Sri Lanka´da kiliselere düzenlenen saldırı hepimizi sarstı. Hristiyanların büyük neşe kaynağı Paskalya Bayramı, tüyler ürpertici olaylar yüzünden yara aldı. Söz konusu saldırılar, aşırı görüşlere sahip insanların diğer insanlara tarif etmesi güç zararlar verebileceğini göstermek adına hepimize ürkücütü bir hatırlatma oldu. Sarf edeceğimiz hiçbir kelime, tüm bu olanların yaşattığı dehşeti ortadan kaldırmaya yetmez.
Hal böyleyken dikkat çekilmesi gereken nokta, Sri Lanka´nın birçok yönden bir başarı hikayesi olduğudur. Bunu kendimize hatırlatmamızda fayda var. Sri Lanka, 30 yıl süren iç savaşı 2009´da son erdirdi. Ülke geçen 10 yılda yalnızca hayat standartları değil, toplumsal ve ekonomik fırsatlar açısından da büyük ilerlemeler katetti.

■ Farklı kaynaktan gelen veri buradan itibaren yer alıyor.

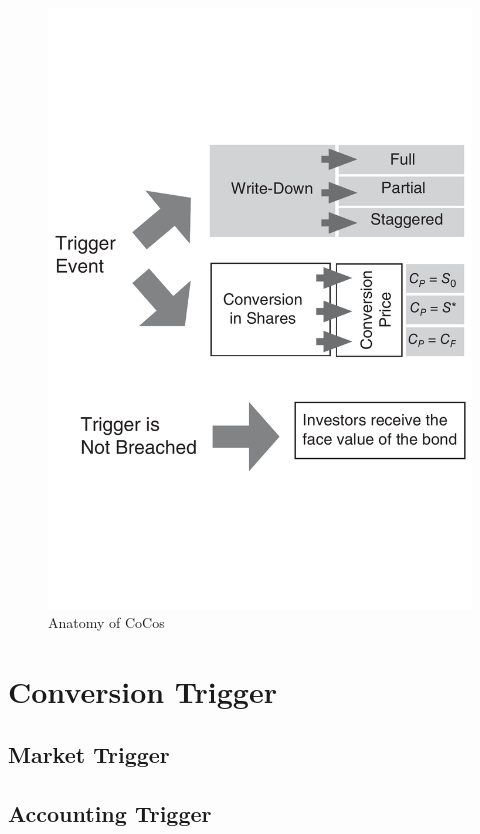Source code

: \begin{figure}[ht]
	\centering
	\includegraphics[trim=0.6cm 7.05cm 0.9cm 7cm, scale = 0.4]{media/anatomy} \par
	\caption[Anatomy of CoCos]{Anatomy of CoCos \citep{de2011handbook}}
\end{figure}

\section{Conversion Trigger}

\subsection{Market Trigger}

\subsection{Accounting Trigger}

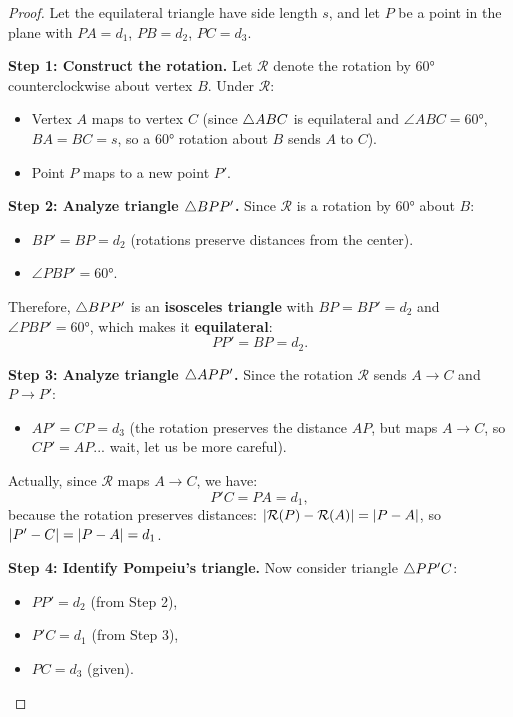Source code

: \begin{proof}
Let the equilateral triangle have side length $s$, and let $P$ be a point in the plane with $PA = d_1$, $PB = d_2$, $PC = d_3$.

\textbf{Step 1: Construct the rotation.}
Let $\mathcal{R}$ denote the rotation by $60°$ counterclockwise about vertex $B$. Under $\mathcal{R}$:
\begin{itemize}
    \item Vertex $A$ maps to vertex $C$ (since $\tri ABC$ is equilateral and $\angle ABC = 60°$, $BA = BC = s$, so a $60°$ rotation about $B$ sends $A$ to $C$).
    \item Point $P$ maps to a new point $P'$.
\end{itemize}

\textbf{Step 2: Analyze triangle $\tri BPP'$.}
Since $\mathcal{R}$ is a rotation by $60°$ about $B$:
\begin{itemize}
    \item $BP' = BP = d_2$ (rotations preserve distances from the center).
    \item $\angle PBP' = 60°$.
\end{itemize}
Therefore, $\tri BPP'$ is an \textbf{isosceles triangle} with $BP = BP' = d_2$ and $\angle PBP' = 60°$, which makes it \textbf{equilateral}:
\begin{equation}
PP' = BP = d_2.
\end{equation}

\textbf{Step 3: Analyze triangle $\tri APP'$.}
Since the rotation $\mathcal{R}$ sends $A \to C$ and $P \to P'$:
\begin{itemize}
    \item $AP' = CP = d_3$ (the rotation preserves the distance $AP$, but maps $A \to C$, so $CP' = AP$... wait, let us be more careful).
\end{itemize}

Actually, since $\mathcal{R}$ maps $A \to C$, we have:
\begin{equation}
P'C = PA = d_1,
\end{equation}
because the rotation preserves distances: $\abs{\mathcal{R}(P) - \mathcal{R}(A)} = \abs{P - A}$, so $\abs{P' - C} = \abs{P - A} = d_1$.

\textbf{Step 4: Identify Pompeiu's triangle.}
Now consider triangle $\tri PP'C$:
\begin{itemize}
    \item $PP' = d_2$ (from Step 2),
    \item $P'C = d_1$ (from Step 3),
    \item $PC = d_3$ (given).
\end{itemize}


\end{proof}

Dünya Bankası, bir derecelendirme raporunda Sri Lanka´nın büyüme ortalamasını 2009-2017 döneminde yüzde 5,8 olarak kayıtlara geçti. Yoksulluk içinde yaşayan insanların oranı, yüzde 15´ten yüzde 4´e düştü. Artık fakir değil, orta gelirli bir ülke. Üstelik geleceğe dair muazzam beklentiler sunuyor.
Sorunlar yaşandığı muhakkak. Borçlar yüksek. Eğitim ve sağlık hizmetlerine yapılan harcamaların artması gerekiyor. Bununla birlikte Güney Asya´nın diğer ülkeleri gibi büyüme, ekonomik olduğu kadar toplumsal kazançlar da getiriyor.
Hikaye burada daha da genişliyor. Geride kalan 10 yılda gelişmekte olan dünya genelinde büyük ekonomik kalkınmalar elde edildi. Hindistan şimdilerde yeryüzünde en hızlı büyüyen büyük ekonomilerden. Afrika da en hızlı büyüyen kıta. Uluslararası Para Fonu´na (IMF) göre bu yıl Gana´nın dünyada en hızlı büyüme gösteren ülke olması bekleniyor. Üç hadi bilemediniz 4 yıl içinde Etiyopya, ülkeler takımında zirveye oynayabilir.
Çin´in geçen kuşak olağanüstü gelişim gösterdiğini okuyup yazıyoruz. Bu büyüme patlaması, 1978´de Deng Şioping´in hayata geçirdiği ekonomi reformlarıyla başladı. Oysa gelişmekte olan dünyanın neredeyse tamamına yayılan çok daha yeni bir ekonomik devrimi unutmaya eğilimliyiz. Öyle bir devrim ki şimdi bile devam ediyor ve Sri Lanka da bunun bir parçasını oluşturuyor.
Bu ilerlemenin ardında yatan kendine özgü itici güçleri tamamen değerlendirebilme noktasına çok yaklaştık. Şu veya bu şekilde, her ülkenin kendine özgü ekonomik yapıları, kültürleri ve siyasi sistemleri bulunuyor. Ne var ki büyümenin önündeki ablukaları ? bürokrasi, yolsuzluk, çekişme - öylece kaldırıvermek, şüphesiz çok kazanç elde etme imkanı sunacaktır. Diğer taraftan altyapı yatırımı da hayati öneme sahip. Zira, Sahraaltı Afrika´nın ekonomik performans açısından böylesi büyük gelişme göstermesinin nedenlerinden biri buydu. Çin, kıtada büyük miktarlarda yatırım yaptı. Bunları şimdiye dek kendi amaçları için yapmış olsa bile Afrika´nın yeni yollarında araba süren herkes bu iş için Çin´e teşekkür edecektir.
Ekonomistlerin ?gösteriş etkisi? adını verdikleri şeye ben de katılıyorum. Çünkü gelişmekte olan dünyanın bir parçası, bu örnekte Çin, çok başarılı oldu. Bir kuşak önce Çin´le aynı pozisyonda yer alan diğer ülkeler, kendilerinin de neyi başarabileceğini gördü. Öyle sanıyorum ki Hindistan´ın uçuşa geçmesi ve şimdilerde Çin´den daha hızlı büyümesinin ardında en çok da bu neden yatıyor. Dahası, çok güçlü bir büyüme kateden Hindistan, alt kıtadaki diğer ülkelerin de yıldızının parlayabileceğini kanıtladı.